Stai bene! Quando verrai a Intra spero in un caffè.

Pieranna".


14 ottobre 2020, ore 5.12: "Pieranna, ieri mattina internet andava a sprazzi e non so se hai ricevuto la mia risposta, così te la rimando.

Kacem in effetti l’avevo pensato per un altro progetto che per ora è nelle sabbie mobili…

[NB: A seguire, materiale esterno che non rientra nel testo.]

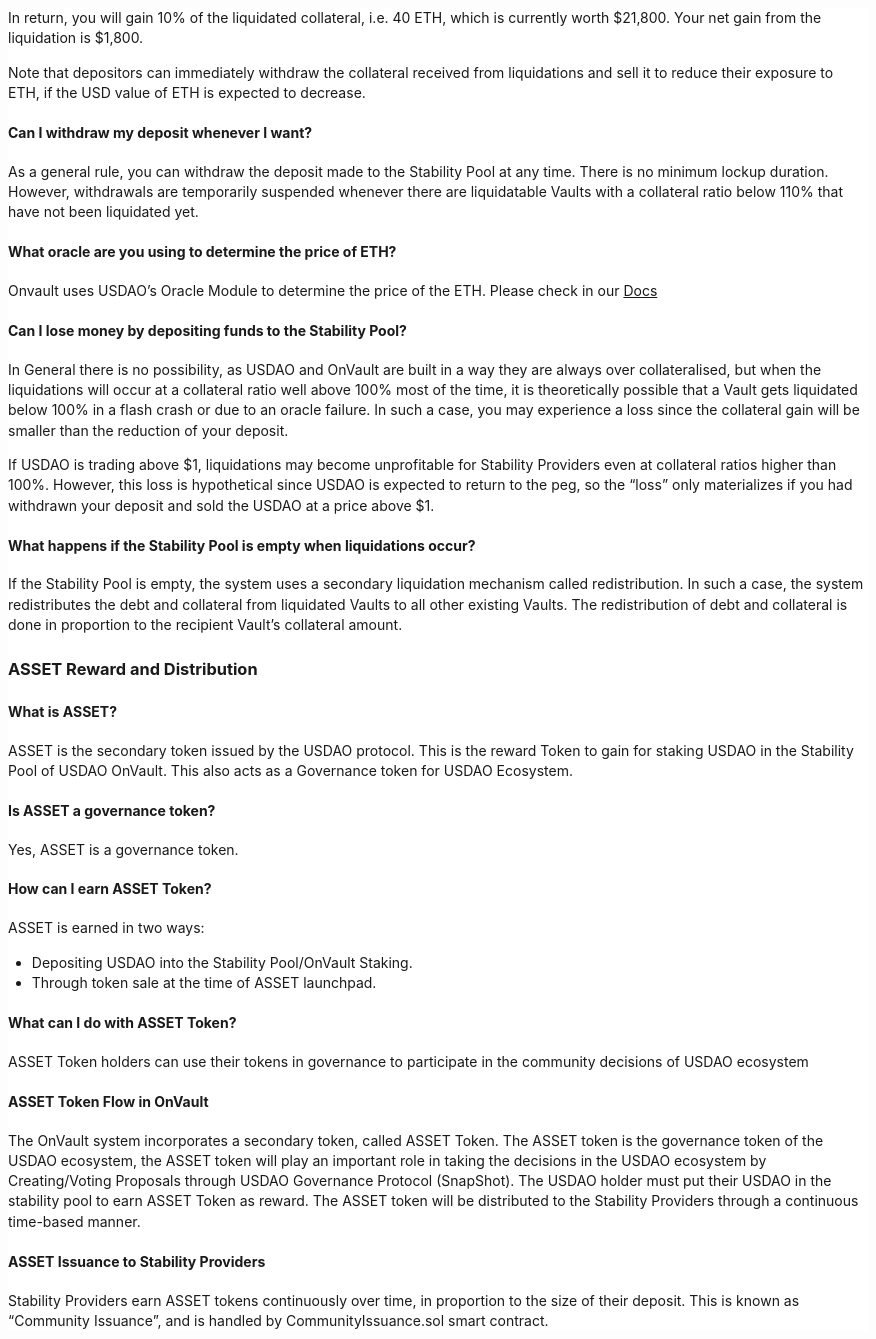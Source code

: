 In return, you will gain 10% of the liquidated collateral, i.e. 40 ETH, which is currently worth
$21,800. Your net gain from the liquidation is $1,800.

Note that depositors can immediately withdraw the collateral received from liquidations and sell
it to reduce their exposure to ETH, if the USD value of ETH is expected to decrease.
#### Can I withdraw my deposit whenever I want?
As a general rule, you can withdraw the deposit made to the Stability Pool at any time. There is
no minimum lockup duration. However, withdrawals are temporarily suspended whenever there
are liquidatable Vaults with a collateral ratio below 110% that have not been liquidated yet.
#### What oracle are you using to determine the price of ETH?
Onvault uses USDAO’s Oracle Module to determine the price of the ETH. Please check in our [Docs](https://docs.usdao.io/usdao-v2/components-and-terminologies/terminologies#oracles)
#### Can I lose money by depositing funds to the Stability Pool?
In General there is no possibility, as USDAO and OnVault are built in a way they are always over
collateralised, but when the liquidations will occur at a collateral ratio well above 100% most of
the time, it is theoretically possible that a Vault gets liquidated below 100% in a flash crash or due to an oracle failure. In such a case, you may experience a loss since the collateral gain will be
smaller than the reduction of your deposit.

If USDAO is trading above $1, liquidations may become unprofitable for Stability Providers even
at collateral ratios higher than 100%. However, this loss is hypothetical since USDAO is expected
to return to the peg, so the “loss” only materializes if you had withdrawn your deposit and sold
the USDAO at a price above $1.
#### What happens if the Stability Pool is empty when liquidations occur?
If the Stability Pool is empty, the system uses a secondary liquidation mechanism called
redistribution. In such a case, the system redistributes the debt and collateral from liquidated
Vaults to all other existing Vaults. The redistribution of debt and collateral is done in proportion
to the recipient Vault’s collateral amount.
### ASSET Reward and Distribution
#### What is ASSET?
ASSET is the secondary token issued by the USDAO protocol. This is the reward Token to gain for
staking USDAO in the Stability Pool of USDAO OnVault. This also acts as a Governance token for
USDAO Ecosystem.
#### Is ASSET a governance token?
Yes, ASSET is a governance token.
#### How can I earn ASSET Token?
ASSET is earned in two ways:
- Depositing USDAO into the Stability Pool/OnVault Staking.
- Through token sale at the time of ASSET launchpad.
#### What can I do with ASSET Token?
ASSET Token holders can use their tokens in governance to participate in the community
decisions of USDAO ecosystem
#### ASSET Token Flow in OnVault
The OnVault system incorporates a secondary token, called ASSET Token. The ASSET token is the
governance token of the USDAO ecosystem, the ASSET token will play an important role in taking
the decisions in the USDAO ecosystem by Creating/Voting Proposals through USDAO Governance
Protocol (SnapShot). The USDAO holder must put their USDAO in the stability pool to earn ASSET
Token as reward. The ASSET token will be distributed to the Stability Providers through a
continuous time-based manner.
#### ASSET Issuance to Stability Providers
Stability Providers earn ASSET tokens continuously over time, in proportion to the size of their
deposit. This is known as “Community Issuance”, and is handled by CommunityIssuance.sol smart
contract.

Sabato scarichiamo l’alpe e da settimana prossima avrò più tempo. Ti chiamerò.

Stai bene anche tu.

e."

***

«Non avrei osato riprendere il discorso se non ci fosse stata quella e-mail: è la chiave di tutto». ‘Quella e-mail’ Erminio Ferrari (e.) la invia a Pieranna Margaroli poche ore prima di cadere nel vuoto mentre assieme alla figlia Marta scende dalla Marona, nella sua ‘Valgranda’. Il ‘discorso’ è una pubblicazione che riunisse ‘Kacem’ e altri racconti che l’Ermi, negli ultimi anni, aveva consegnato alla spicciolata alla co-fondatrice della casa editrice Tararà di Verbania, per un progetto che però non si era mai concretizzato. Racconti «‘sospesi’, molto diversi tra loro», ricorda Pieranna. «La maggior parte parlava di montagna, sì; ma c’era anche ‘Kacem’, ‘Soccorso alpino’... Ci dicevamo: "Dobbiamo trovare il filo rosso"». Invece, in un limpido sabato autunnale, l’Ermi al posto di scaricare l’alpe è andato al suo funerale. Niente ‘più tempo’. Nessuna ‘settimana prossima’, nessuna chiamata. «Ma varda ti», avrebbe chiosato.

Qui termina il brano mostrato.